----- Supplied material
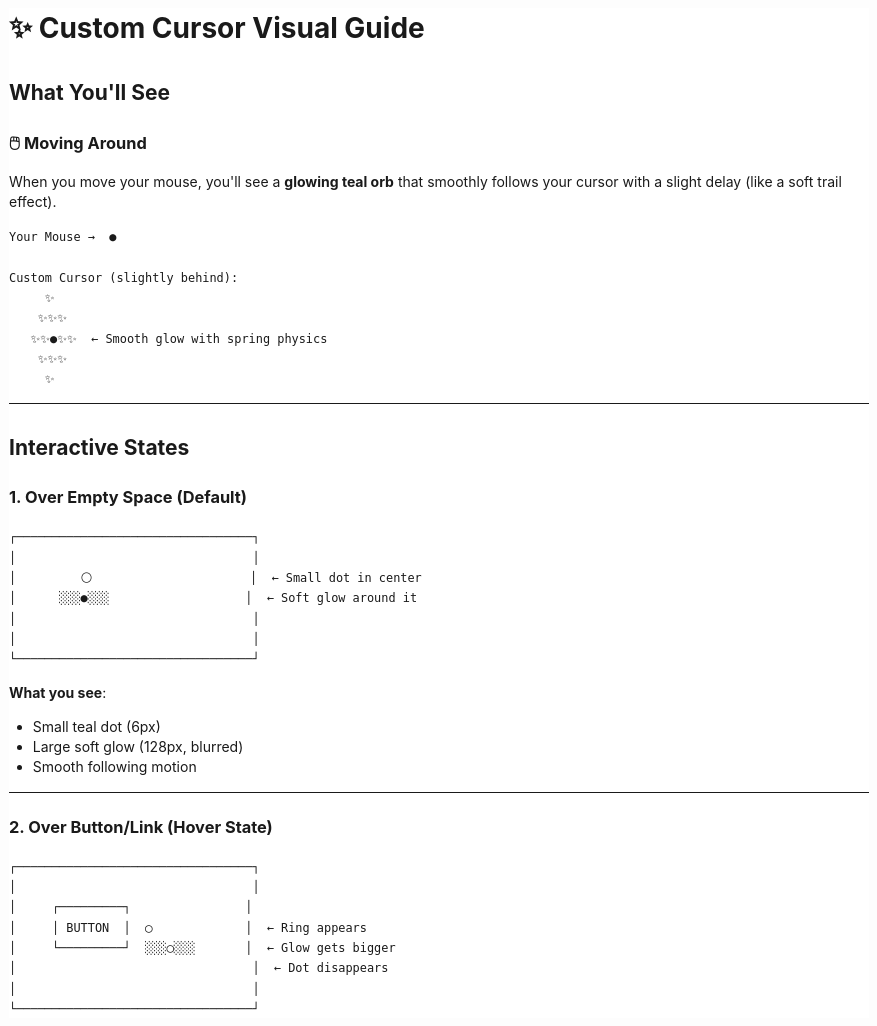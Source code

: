 # ✨ Custom Cursor Visual Guide

## What You'll See

### 🖱️ Moving Around

When you move your mouse, you'll see a **glowing teal orb** that smoothly follows your cursor with a slight delay (like a soft trail effect).

```
Your Mouse →  ●

Custom Cursor (slightly behind):
     ✨
    ✨✨✨
   ✨✨●✨✨  ← Smooth glow with spring physics
    ✨✨✨
     ✨
```

---

## Interactive States

### 1. **Over Empty Space** (Default)

```
┌─────────────────────────────────┐
│                                 │
│         ⚪                      │  ← Small dot in center
│      ░░░●░░░                   │  ← Soft glow around it
│                                 │
│                                 │
└─────────────────────────────────┘
```

**What you see**:

- Small teal dot (6px)
- Large soft glow (128px, blurred)
- Smooth following motion

---

### 2. **Over Button/Link** (Hover State)

```
┌─────────────────────────────────┐
│                                 │
│     ┌─────────┐                │
│     │ BUTTON  │  ◯             │  ← Ring appears
│     └─────────┘  ░░░◯░░░       │  ← Glow gets bigger
│                                 │  ← Dot disappears
│                                 │
└─────────────────────────────────┘
```
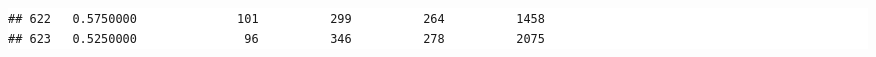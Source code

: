     ## 622   0.5750000              101          299          264          1458
    ## 623   0.5250000               96          346          278          2075
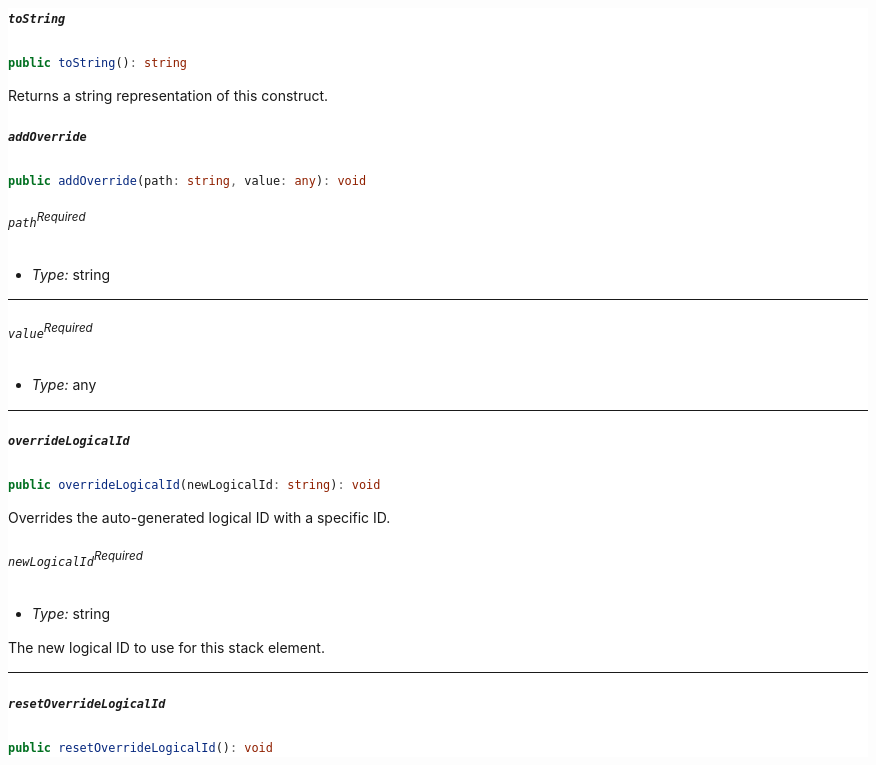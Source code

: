 
##### `toString` <a name="toString" id="@cdktf/provider-opentelekomcloud.dnsPtrrecordV2.DnsPtrrecordV2.toString"></a>

```typescript
public toString(): string
```

Returns a string representation of this construct.

##### `addOverride` <a name="addOverride" id="@cdktf/provider-opentelekomcloud.dnsPtrrecordV2.DnsPtrrecordV2.addOverride"></a>

```typescript
public addOverride(path: string, value: any): void
```

###### `path`<sup>Required</sup> <a name="path" id="@cdktf/provider-opentelekomcloud.dnsPtrrecordV2.DnsPtrrecordV2.addOverride.parameter.path"></a>

- *Type:* string

---

###### `value`<sup>Required</sup> <a name="value" id="@cdktf/provider-opentelekomcloud.dnsPtrrecordV2.DnsPtrrecordV2.addOverride.parameter.value"></a>

- *Type:* any

---

##### `overrideLogicalId` <a name="overrideLogicalId" id="@cdktf/provider-opentelekomcloud.dnsPtrrecordV2.DnsPtrrecordV2.overrideLogicalId"></a>

```typescript
public overrideLogicalId(newLogicalId: string): void
```

Overrides the auto-generated logical ID with a specific ID.

###### `newLogicalId`<sup>Required</sup> <a name="newLogicalId" id="@cdktf/provider-opentelekomcloud.dnsPtrrecordV2.DnsPtrrecordV2.overrideLogicalId.parameter.newLogicalId"></a>

- *Type:* string

The new logical ID to use for this stack element.

---

##### `resetOverrideLogicalId` <a name="resetOverrideLogicalId" id="@cdktf/provider-opentelekomcloud.dnsPtrrecordV2.DnsPtrrecordV2.resetOverrideLogicalId"></a>

```typescript
public resetOverrideLogicalId(): void
```
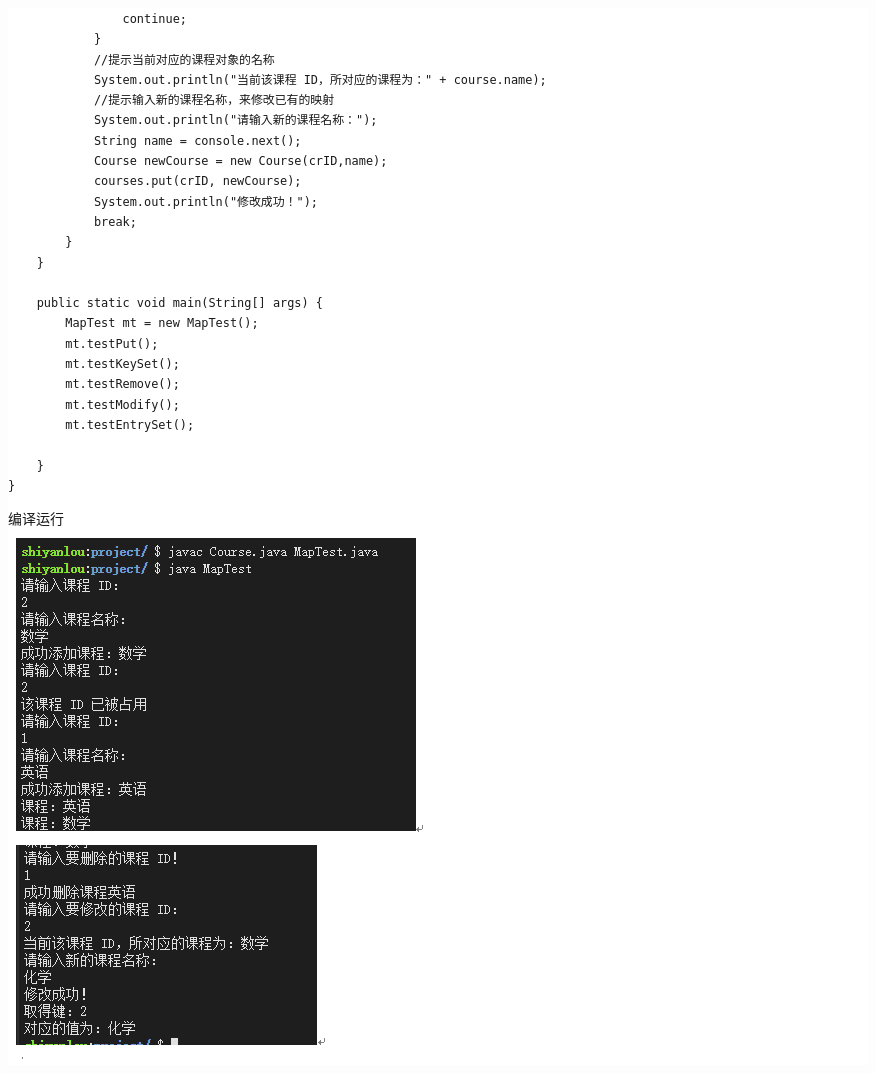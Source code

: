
 ```shell
                continue;
            }
            //提示当前对应的课程对象的名称
            System.out.println("当前该课程 ID，所对应的课程为：" + course.name);
            //提示输入新的课程名称，来修改已有的映射
            System.out.println("请输入新的课程名称：");
            String name = console.next();
            Course newCourse = new Course(crID,name);
            courses.put(crID, newCourse);
            System.out.println("修改成功！");
            break;
        }
    }

    public static void main(String[] args) {
        MapTest mt = new MapTest();
        mt.testPut();
        mt.testKeySet();
        mt.testRemove();
        mt.testModify();
        mt.testEntrySet();

    }
}
```
编译运行<br>
![](https://github.com/inspurcloudgroup/rd2/blob/master/%E6%9D%A8%E5%AD%90%E6%B6%B5/0621/img/6.png)<br>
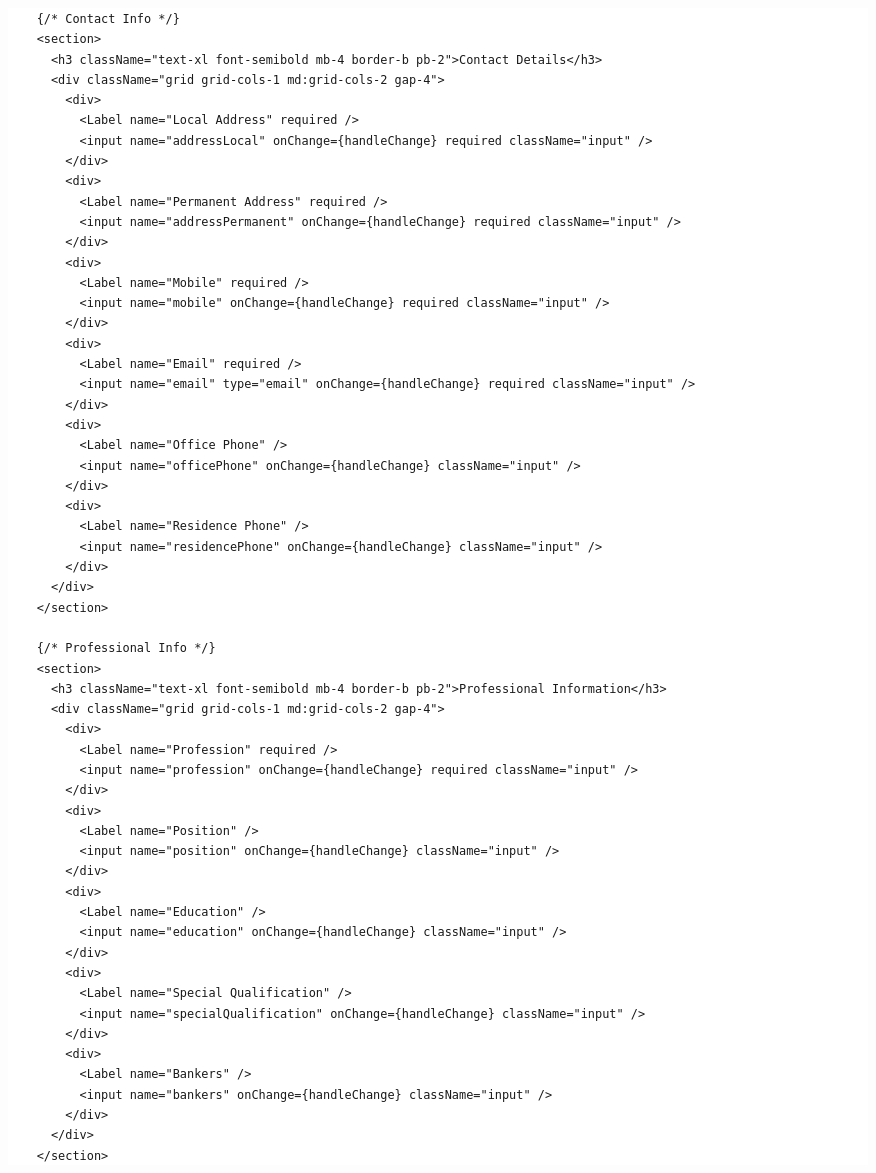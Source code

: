         {/* Contact Info */}
        <section>
          <h3 className="text-xl font-semibold mb-4 border-b pb-2">Contact Details</h3>
          <div className="grid grid-cols-1 md:grid-cols-2 gap-4">
            <div>
              <Label name="Local Address" required />
              <input name="addressLocal" onChange={handleChange} required className="input" />
            </div>
            <div>
              <Label name="Permanent Address" required />
              <input name="addressPermanent" onChange={handleChange} required className="input" />
            </div>
            <div>
              <Label name="Mobile" required />
              <input name="mobile" onChange={handleChange} required className="input" />
            </div>
            <div>
              <Label name="Email" required />
              <input name="email" type="email" onChange={handleChange} required className="input" />
            </div>
            <div>
              <Label name="Office Phone" />
              <input name="officePhone" onChange={handleChange} className="input" />
            </div>
            <div>
              <Label name="Residence Phone" />
              <input name="residencePhone" onChange={handleChange} className="input" />
            </div>
          </div>
        </section>

        {/* Professional Info */}
        <section>
          <h3 className="text-xl font-semibold mb-4 border-b pb-2">Professional Information</h3>
          <div className="grid grid-cols-1 md:grid-cols-2 gap-4">
            <div>
              <Label name="Profession" required />
              <input name="profession" onChange={handleChange} required className="input" />
            </div>
            <div>
              <Label name="Position" />
              <input name="position" onChange={handleChange} className="input" />
            </div>
            <div>
              <Label name="Education" />
              <input name="education" onChange={handleChange} className="input" />
            </div>
            <div>
              <Label name="Special Qualification" />
              <input name="specialQualification" onChange={handleChange} className="input" />
            </div>
            <div>
              <Label name="Bankers" />
              <input name="bankers" onChange={handleChange} className="input" />
            </div>
          </div>
        </section>
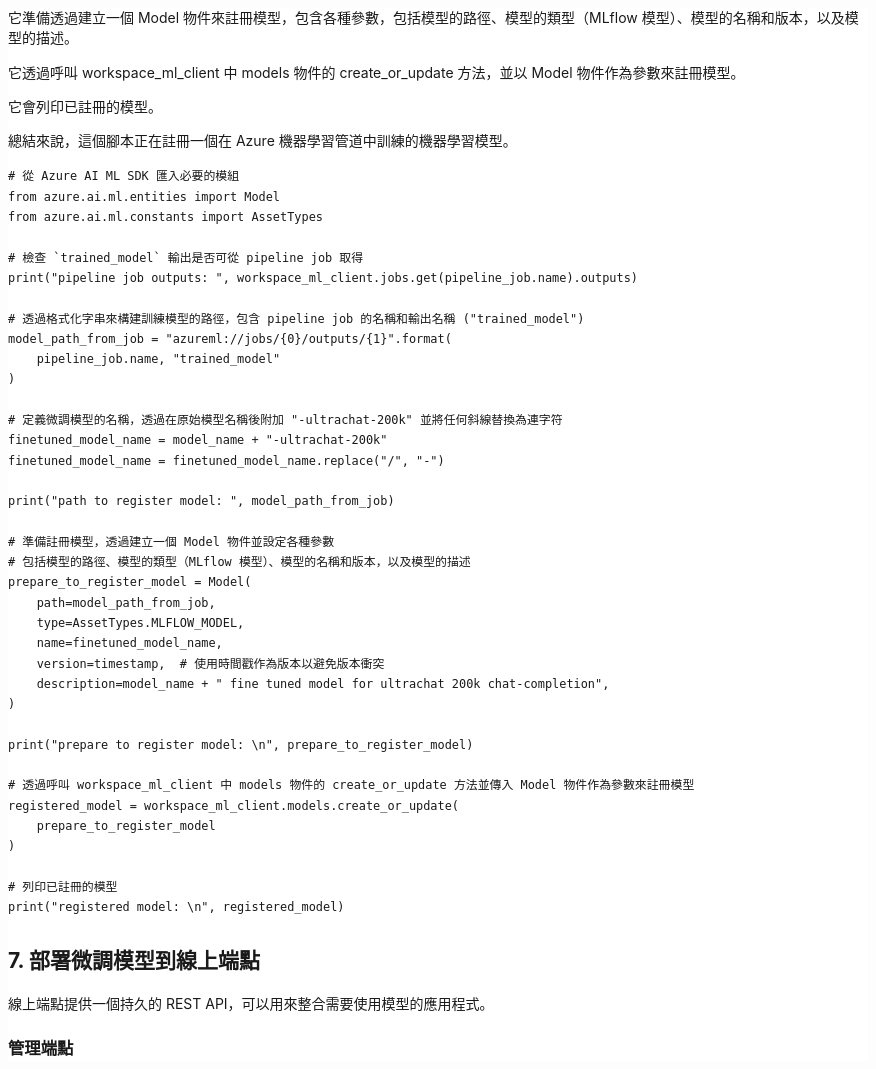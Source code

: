 它準備透過建立一個 Model 物件來註冊模型，包含各種參數，包括模型的路徑、模型的類型（MLflow 模型）、模型的名稱和版本，以及模型的描述。

它透過呼叫 workspace_ml_client 中 models 物件的 create_or_update 方法，並以 Model 物件作為參數來註冊模型。

它會列印已註冊的模型。

總結來說，這個腳本正在註冊一個在 Azure 機器學習管道中訓練的機器學習模型。

```
# 從 Azure AI ML SDK 匯入必要的模組
from azure.ai.ml.entities import Model
from azure.ai.ml.constants import AssetTypes

# 檢查 `trained_model` 輸出是否可從 pipeline job 取得
print("pipeline job outputs: ", workspace_ml_client.jobs.get(pipeline_job.name).outputs)

# 透過格式化字串來構建訓練模型的路徑，包含 pipeline job 的名稱和輸出名稱 ("trained_model")
model_path_from_job = "azureml://jobs/{0}/outputs/{1}".format(
    pipeline_job.name, "trained_model"
)

# 定義微調模型的名稱，透過在原始模型名稱後附加 "-ultrachat-200k" 並將任何斜線替換為連字符
finetuned_model_name = model_name + "-ultrachat-200k"
finetuned_model_name = finetuned_model_name.replace("/", "-")

print("path to register model: ", model_path_from_job)

# 準備註冊模型，透過建立一個 Model 物件並設定各種參數
# 包括模型的路徑、模型的類型（MLflow 模型）、模型的名稱和版本，以及模型的描述
prepare_to_register_model = Model(
    path=model_path_from_job,
    type=AssetTypes.MLFLOW_MODEL,
    name=finetuned_model_name,
    version=timestamp,  # 使用時間戳作為版本以避免版本衝突
    description=model_name + " fine tuned model for ultrachat 200k chat-completion",
)

print("prepare to register model: \n", prepare_to_register_model)

# 透過呼叫 workspace_ml_client 中 models 物件的 create_or_update 方法並傳入 Model 物件作為參數來註冊模型
registered_model = workspace_ml_client.models.create_or_update(
    prepare_to_register_model
)

# 列印已註冊的模型
print("registered model: \n", registered_model)
```

## 7. 部署微調模型到線上端點

線上端點提供一個持久的 REST API，可以用來整合需要使用模型的應用程式。

### 管理端點
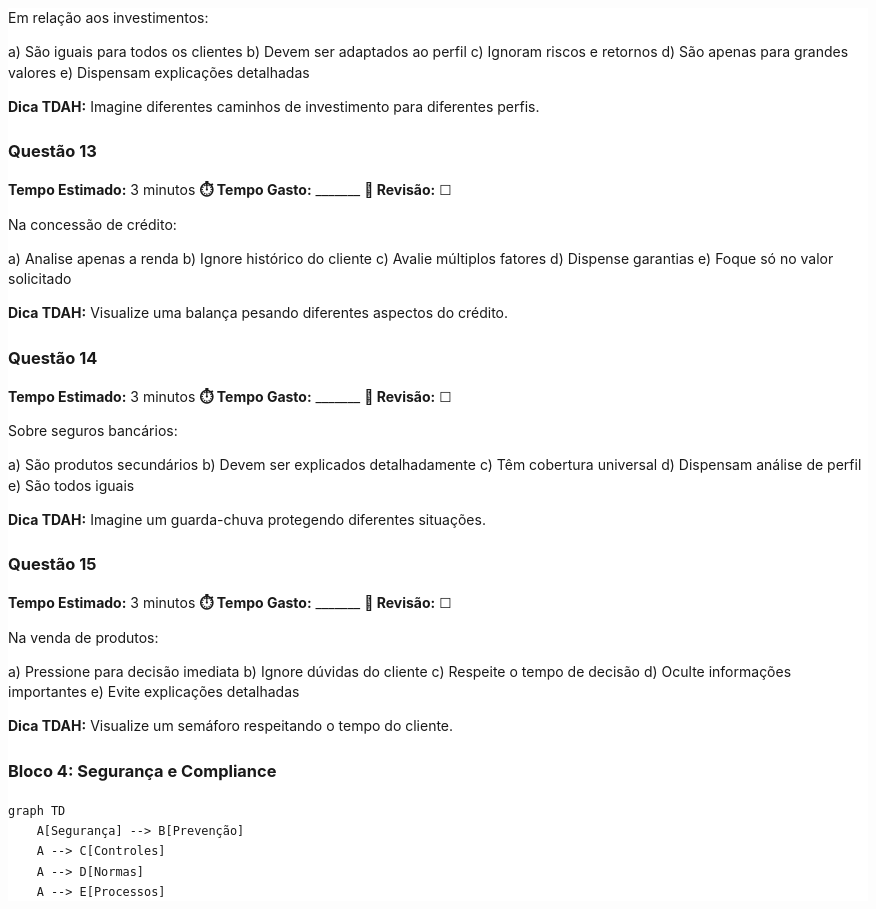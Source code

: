 Em relação aos investimentos:

a) São iguais para todos os clientes
b) Devem ser adaptados ao perfil
c) Ignoram riscos e retornos
d) São apenas para grandes valores
e) Dispensam explicações detalhadas

**Dica TDAH:** Imagine diferentes caminhos de investimento para diferentes perfis.

### Questão 13
**Tempo Estimado:** 3 minutos
**⏱️ Tempo Gasto:** _______
**📝 Revisão:** ☐

Na concessão de crédito:

a) Analise apenas a renda
b) Ignore histórico do cliente
c) Avalie múltiplos fatores
d) Dispense garantias
e) Foque só no valor solicitado

**Dica TDAH:** Visualize uma balança pesando diferentes aspectos do crédito.

### Questão 14
**Tempo Estimado:** 3 minutos
**⏱️ Tempo Gasto:** _______
**📝 Revisão:** ☐

Sobre seguros bancários:

a) São produtos secundários
b) Devem ser explicados detalhadamente
c) Têm cobertura universal
d) Dispensam análise de perfil
e) São todos iguais

**Dica TDAH:** Imagine um guarda-chuva protegendo diferentes situações.

### Questão 15
**Tempo Estimado:** 3 minutos
**⏱️ Tempo Gasto:** _______
**📝 Revisão:** ☐

Na venda de produtos:

a) Pressione para decisão imediata
b) Ignore dúvidas do cliente
c) Respeite o tempo de decisão
d) Oculte informações importantes
e) Evite explicações detalhadas

**Dica TDAH:** Visualize um semáforo respeitando o tempo do cliente.

### Bloco 4: Segurança e Compliance
```mermaid
graph TD
    A[Segurança] --> B[Prevenção]
    A --> C[Controles]
    A --> D[Normas]
    A --> E[Processos]
```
----------
### Exercise aim
Show all lines above holding the word "toString".

### Task response
##### `toString` <a name="toString" id="@cdktf/provider-opentelekomcloud.dnsPtrrecordV2.DnsPtrrecordV2.toString"></a>
public toString(): string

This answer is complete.